What is needed is an exact copy of every entry.

*** Opening of ENTRIES SUPPLIED ***

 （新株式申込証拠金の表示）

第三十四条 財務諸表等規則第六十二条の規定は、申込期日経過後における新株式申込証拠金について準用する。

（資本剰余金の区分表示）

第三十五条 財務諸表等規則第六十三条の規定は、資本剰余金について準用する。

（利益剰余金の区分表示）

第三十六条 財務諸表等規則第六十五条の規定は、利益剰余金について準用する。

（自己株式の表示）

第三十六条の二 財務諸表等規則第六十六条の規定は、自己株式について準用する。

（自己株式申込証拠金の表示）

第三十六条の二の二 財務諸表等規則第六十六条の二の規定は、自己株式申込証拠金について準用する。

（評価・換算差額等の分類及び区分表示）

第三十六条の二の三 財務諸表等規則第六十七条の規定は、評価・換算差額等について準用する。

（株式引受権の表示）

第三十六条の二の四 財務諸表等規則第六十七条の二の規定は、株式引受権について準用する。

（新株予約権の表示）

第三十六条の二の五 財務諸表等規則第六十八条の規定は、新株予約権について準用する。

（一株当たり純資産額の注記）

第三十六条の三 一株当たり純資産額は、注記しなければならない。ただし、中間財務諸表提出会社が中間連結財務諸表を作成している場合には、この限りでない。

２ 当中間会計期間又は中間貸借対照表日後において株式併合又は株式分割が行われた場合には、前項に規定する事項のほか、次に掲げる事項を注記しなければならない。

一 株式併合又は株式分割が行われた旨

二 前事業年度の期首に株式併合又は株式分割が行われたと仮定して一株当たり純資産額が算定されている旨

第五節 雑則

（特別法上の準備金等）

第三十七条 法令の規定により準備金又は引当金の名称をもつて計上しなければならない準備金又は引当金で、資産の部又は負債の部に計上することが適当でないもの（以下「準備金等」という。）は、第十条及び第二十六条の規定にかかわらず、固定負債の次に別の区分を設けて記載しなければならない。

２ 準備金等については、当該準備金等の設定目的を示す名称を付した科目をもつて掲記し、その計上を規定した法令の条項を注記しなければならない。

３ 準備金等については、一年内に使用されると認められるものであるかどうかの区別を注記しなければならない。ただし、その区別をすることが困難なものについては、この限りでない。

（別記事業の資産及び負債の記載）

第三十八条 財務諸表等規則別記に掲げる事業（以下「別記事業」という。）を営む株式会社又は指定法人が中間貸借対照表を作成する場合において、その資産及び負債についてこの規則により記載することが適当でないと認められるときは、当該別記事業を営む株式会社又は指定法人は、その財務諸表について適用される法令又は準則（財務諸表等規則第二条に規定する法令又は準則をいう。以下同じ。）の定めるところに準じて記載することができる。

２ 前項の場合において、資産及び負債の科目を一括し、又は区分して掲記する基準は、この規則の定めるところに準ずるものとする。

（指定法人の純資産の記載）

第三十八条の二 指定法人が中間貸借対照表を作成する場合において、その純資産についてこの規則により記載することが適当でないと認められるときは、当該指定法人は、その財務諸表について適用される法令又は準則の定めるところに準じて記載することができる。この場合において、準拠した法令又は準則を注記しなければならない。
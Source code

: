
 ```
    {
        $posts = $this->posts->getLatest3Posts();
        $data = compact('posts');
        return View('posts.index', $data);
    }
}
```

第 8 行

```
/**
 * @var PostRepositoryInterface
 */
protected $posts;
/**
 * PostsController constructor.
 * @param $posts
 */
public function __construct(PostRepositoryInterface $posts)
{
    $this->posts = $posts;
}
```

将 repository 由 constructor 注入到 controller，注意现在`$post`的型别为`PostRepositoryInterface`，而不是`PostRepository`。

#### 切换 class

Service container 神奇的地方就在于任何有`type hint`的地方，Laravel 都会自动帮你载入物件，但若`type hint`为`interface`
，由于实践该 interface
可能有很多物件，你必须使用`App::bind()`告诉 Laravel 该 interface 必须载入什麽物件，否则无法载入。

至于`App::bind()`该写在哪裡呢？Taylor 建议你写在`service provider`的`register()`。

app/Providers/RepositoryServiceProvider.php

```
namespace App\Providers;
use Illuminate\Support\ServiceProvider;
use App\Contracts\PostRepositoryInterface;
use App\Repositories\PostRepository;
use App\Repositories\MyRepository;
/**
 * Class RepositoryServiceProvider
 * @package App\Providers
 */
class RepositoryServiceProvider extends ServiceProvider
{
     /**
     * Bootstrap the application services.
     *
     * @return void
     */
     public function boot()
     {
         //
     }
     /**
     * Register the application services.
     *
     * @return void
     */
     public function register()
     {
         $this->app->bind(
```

*** Close of ENTRIES SUPPLIED ***

**ANSWER TO THIS PROBLEM:**
 （新株式申込証拠金の表示）

第三十四条 財務諸表等規則第六十二条の規定は、申込期日経過後における新株式申込証拠金について準用する。

（資本剰余金の区分表示）

第三十五条 財務諸表等規則第六十三条の規定は、資本剰余金について準用する。

（利益剰余金の区分表示）

第三十六条 財務諸表等規則第六十五条の規定は、利益剰余金について準用する。

（自己株式の表示）

第三十六条の二 財務諸表等規則第六十六条の規定は、自己株式について準用する。

（自己株式申込証拠金の表示）

第三十六条の二の二 財務諸表等規則第六十六条の二の規定は、自己株式申込証拠金について準用する。

（評価・換算差額等の分類及び区分表示）

第三十六条の二の三 財務諸表等規則第六十七条の規定は、評価・換算差額等について準用する。

（株式引受権の表示）

第三十六条の二の四 財務諸表等規則第六十七条の二の規定は、株式引受権について準用する。

（新株予約権の表示）

第三十六条の二の五 財務諸表等規則第六十八条の規定は、新株予約権について準用する。

（一株当たり純資産額の注記）

第三十六条の三 一株当たり純資産額は、注記しなければならない。ただし、中間財務諸表提出会社が中間連結財務諸表を作成している場合には、この限りでない。

２ 当中間会計期間又は中間貸借対照表日後において株式併合又は株式分割が行われた場合には、前項に規定する事項のほか、次に掲げる事項を注記しなければならない。

一 株式併合又は株式分割が行われた旨

二 前事業年度の期首に株式併合又は株式分割が行われたと仮定して一株当たり純資産額が算定されている旨

第五節 雑則

（特別法上の準備金等）

第三十七条 法令の規定により準備金又は引当金の名称をもつて計上しなければならない準備金又は引当金で、資産の部又は負債の部に計上することが適当でないもの（以下「準備金等」という。）は、第十条及び第二十六条の規定にかかわらず、固定負債の次に別の区分を設けて記載しなければならない。

２ 準備金等については、当該準備金等の設定目的を示す名称を付した科目をもつて掲記し、その計上を規定した法令の条項を注記しなければならない。

３ 準備金等については、一年内に使用されると認められるものであるかどうかの区別を注記しなければならない。ただし、その区別をすることが困難なものについては、この限りでない。

（別記事業の資産及び負債の記載）

第三十八条 財務諸表等規則別記に掲げる事業（以下「別記事業」という。）を営む株式会社又は指定法人が中間貸借対照表を作成する場合において、その資産及び負債についてこの規則により記載することが適当でないと認められるときは、当該別記事業を営む株式会社又は指定法人は、その財務諸表について適用される法令又は準則（財務諸表等規則第二条に規定する法令又は準則をいう。以下同じ。）の定めるところに準じて記載することができる。

２ 前項の場合において、資産及び負債の科目を一括し、又は区分して掲記する基準は、この規則の定めるところに準ずるものとする。

（指定法人の純資産の記載）

第三十八条の二 指定法人が中間貸借対照表を作成する場合において、その純資産についてこの規則により記載することが適当でないと認められるときは、当該指定法人は、その財務諸表について適用される法令又は準則の定めるところに準じて記載することができる。この場合において、準拠した法令又は準則を注記しなければならない。
Source code

:
 ```
    {
        $posts = $this->posts->getLatest3Posts();
        $data = compact('posts');
        return View('posts.index', $data);
    }
}
```

第 8 行

```
/**
 * @var PostRepositoryInterface
 */
protected $posts;
/**
 * PostsController constructor.
 * @param $posts
 */
public function __construct(PostRepositoryInterface $posts)
{
    $this->posts = $posts;
}
```

将 repository 由 constructor 注入到 controller，注意现在`$post`的型别为`PostRepositoryInterface`，而不是`PostRepository`。

#### 切换 class

Service container 神奇的地方就在于任何有`type hint`的地方，Laravel 都会自动帮你载入物件，但若`type hint`为`interface`
，由于实践该 interface
可能有很多物件，你必须使用`App::bind()`告诉 Laravel 该 interface 必须载入什麽物件，否则无法载入。

至于`App::bind()`该写在哪裡呢？Taylor 建议你写在`service provider`的`register()`。

app/Providers/RepositoryServiceProvider.php

```
namespace App\Providers;
use Illuminate\Support\ServiceProvider;
use App\Contracts\PostRepositoryInterface;
use App\Repositories\PostRepository;
use App\Repositories\MyRepository;
/**
 * Class RepositoryServiceProvider
 * @package App\Providers
 */
class RepositoryServiceProvider extends ServiceProvider
{
     /**
     * Bootstrap the application services.
     *
     * @return void
     */
     public function boot()
     {
         //
     }
     /**
     * Register the application services.
     *
     * @return void
     */
     public function register()
     {
         $this->app->bind(
```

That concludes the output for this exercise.